On this Martin Luther King holiday, a bronze bust depicting Dr. King will take center stage in Buffalo.  WBFO's senior reporter Eileen Buckley says the activist wants the bust of King in MLK Park replaced.  

“And when they unveiled that head all of us was extremely disappointed,” Sam Herbert of Buffalo recalled. 

Sam Herbert of Buffalo is launching a petition drive. He’s seeking the removal of what he refers to as the "Black Head" in Buffalo's MLK Park.  The bronze bust was commissioned and unveiled in October of 1983.

“I was there for the unveiling in 1983 and I along with hundreds of people that were there, especially black people was very, very disappointed,” Herbert stated.  

Herbert will be holding a news conference at 10 a.m. Monday at the park in front of the head. He will being collecting signatures asking the city to remove the bronze bust. He wants it replaced a life-size statue that looks exactly like Dr. King.

“That man is deserving to be honored with a statue that looks exactly like him,” Herbert remarked.   

But the large bust was designed to be symbolic, not an exact likeness of King. The late John Woodrow Wilson, an African American artist from Boston, was inspired by Olmec heads of south-central Mexico.  Still, Herbert finds the bust an insult to the memory of Dr. King.

“They came up with a distorted look that was totally abstract and not real. Dr. King was a black man. Dr. King wasn’t born on the continent of Africa. He was born on American soil.  

But same 300-pound bronze sculpture is also at the Butler Institute of Art in Youngstown, Ohio.

WBFO reached out to the gallery director Louis Zona.  He declined a recorded comment, but wrote his response in an email.

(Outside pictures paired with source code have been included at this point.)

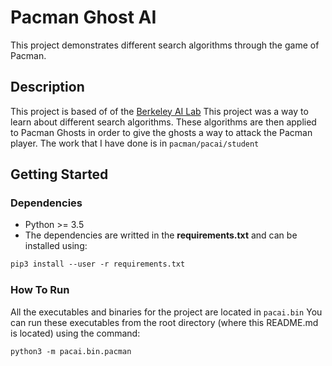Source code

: # Pacman Ghost AI
This project demonstrates different search algorithms through the game of Pacman.

## Description
This project is based of of the [Berkeley AI Lab](http://ai.berkeley.edu/project_overview.html) This project was a way to learn about different search algorithms. These algorithms are then applied to Pacman Ghosts in order to give the ghosts a way to attack the Pacman player.
The work that I have done is in ``pacman/pacai/student``

## Getting Started
### Dependencies
* Python >= 3.5
* The dependencies are writted in the **requirements.txt** and can be installed using: 
```md 
pip3 install --user -r requirements.txt
```

### How To Run
All the executables and binaries for the project are located in `pacai.bin` You can run these executables from the root directory (where this README.md is located) using the command:

```md
python3 -m pacai.bin.pacman
```

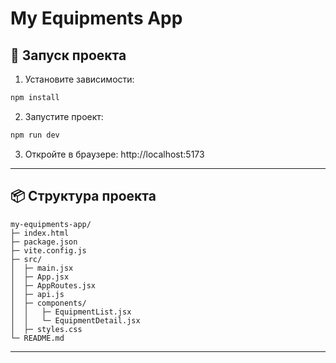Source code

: # My Equipments App

## 🚀 Запуск проекта

1. Установите зависимости:

```bash
npm install
```

2. Запустите проект:

```bash
npm run dev
```

3. Откройте в браузере: http://localhost:5173

---

## 📦 Структура проекта

```
my-equipments-app/
├─ index.html
├─ package.json
├─ vite.config.js
├─ src/
│  ├─ main.jsx
│  ├─ App.jsx
│  ├─ AppRoutes.jsx
│  ├─ api.js
│  ├─ components/
│  │   ├─ EquipmentList.jsx
│  │   └─ EquipmentDetail.jsx
│  ├─ styles.css
└─ README.md
```

---
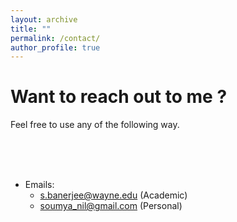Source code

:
 ```yaml
---
layout: archive
title: ""
permalink: /contact/
author_profile: true
---
```


# Want to reach out to me ?

Feel free to use any of the following way.

<center>
<a href="https://www.facebook.com/soumyanil.banerjee.9" target="_blank" class="fa fa-facebook fa-3x"></a>
<a href="https://twitter.com/soumyanil2010" target="_blank" class="fa fa-twitter fa-3x"></a>
<a href="https://scholar.google.com/citations?hl=en&user=xaY1UPgAAAAJ" target="_blank" class="fa fa-google fa-3x"></a>
<a href="https://www.linkedin.com/in/soumyanilbanerjee/" target="_blank" class="fa fa-linkedin fa-3x"></a>
<br> <br>
<a href="https://www.instagram.com/soumya_nil/" target="_blank" class="fa fa-instagram fa-3x"></a>
<a href="https://github.com/soumbane" target="_blank" class="fa fa-github fa-3x"></a>
<a href="{{ '/' | relative_url }}feed.xml" target="_blank" class="fa fa-rss fa-3x"></a>
</center>
<br>

- Emails:
    - <a href="mailto:s.banerjee@wayne.edu">s.banerjee@wayne.edu</a> (Academic)
    - <a href="mailto:soumya_nil@gmail.com">soumya_nil@gmail.com</a> (Personal)
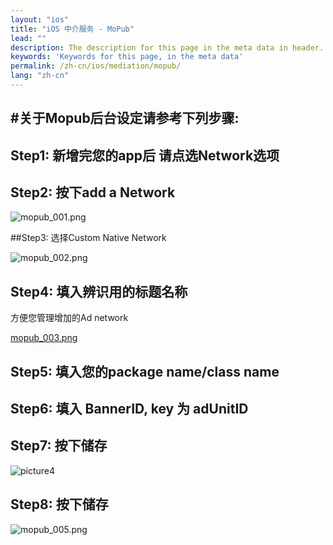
 ```yaml
---
layout: "ios"
title: "iOS 中介服务 - MoPub"
lead: ""
description: The description for this page in the meta data in header.
keywords: 'Keywords for this page, in the meta data'
permalink: /zh-cn/ios/mediation/mopub/
lang: "zh-cn"
---
```

#关于Mopub后台设定请参考下列步骤:
---
## Step1: 新增完您的app后 请点选Network选项

## Step2: 按下add a Network

![mopub_001.png]


##Step3: 选择Custom Native Network

![mopub_002.png]


## Step4: 填入辨识用的标题名称
方便您管理增加的Ad network

[mopub_003.png]


## Step5: 填入您的package name/class name

## Step6: 填入 BannerID, key 为 adUnitID

## Step7: 按下储存

![picture4]


## Step8: 按下储存

![mopub_005.png]




[mopub_001.png]: {{site.baseurl}}/assets/img/mopub_001.png
[mopub_002.png]: {{site.baseurl}}/assets/img/mopub_002.png
[mopub_003.png]: {{site.baseurl}}/assets/img/mopub_003.png
[picture4]: {{site.baseurl}}/assets/img/Mopub_004-i.png
[mopub_005.png]: {{site.baseurl}}/assets/img/mopub_005.png

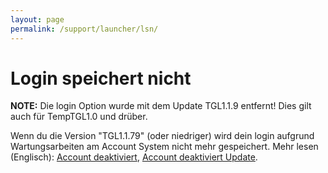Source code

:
 ```yaml
---
layout: page
permalink: /support/launcher/lsn/
---
```


# Login speichert nicht

**NOTE:** Die login Option wurde mit dem Update TGL1.1.9 entfernt! Dies gilt auch für TempTGL1.0 und drüber.

Wenn du die Version "TGL1.1.79" (oder niedriger) wird dein login aufgrund Wartungsarbeiten am Account System nicht mehr gespeichert. Mehr lesen (Englisch): [Account deaktiviert](https://www.tfngames.tk/news/accounts-disabled), [Account deaktiviert Update](https://www.tfngames.tk/news/accounts-disabled-update).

"Eileen, The only thing that I would say about this is that the artist attempted to create a work that was both bold and strong and extremely sensitive...traits that we associate with MLK. When an artist works with bronze, it is not always possible to get a photographic likeness. It is a representation of the great man and not a copy of his face. Since we acquired our study for the Buffalo sculpture, it has been one of the most popular works of art in our collection. I do believe that John Wilson , a significant African American artist, attempted to pay homage to MLK as an heroic figure deserving of an imposing presence," Zona wrote.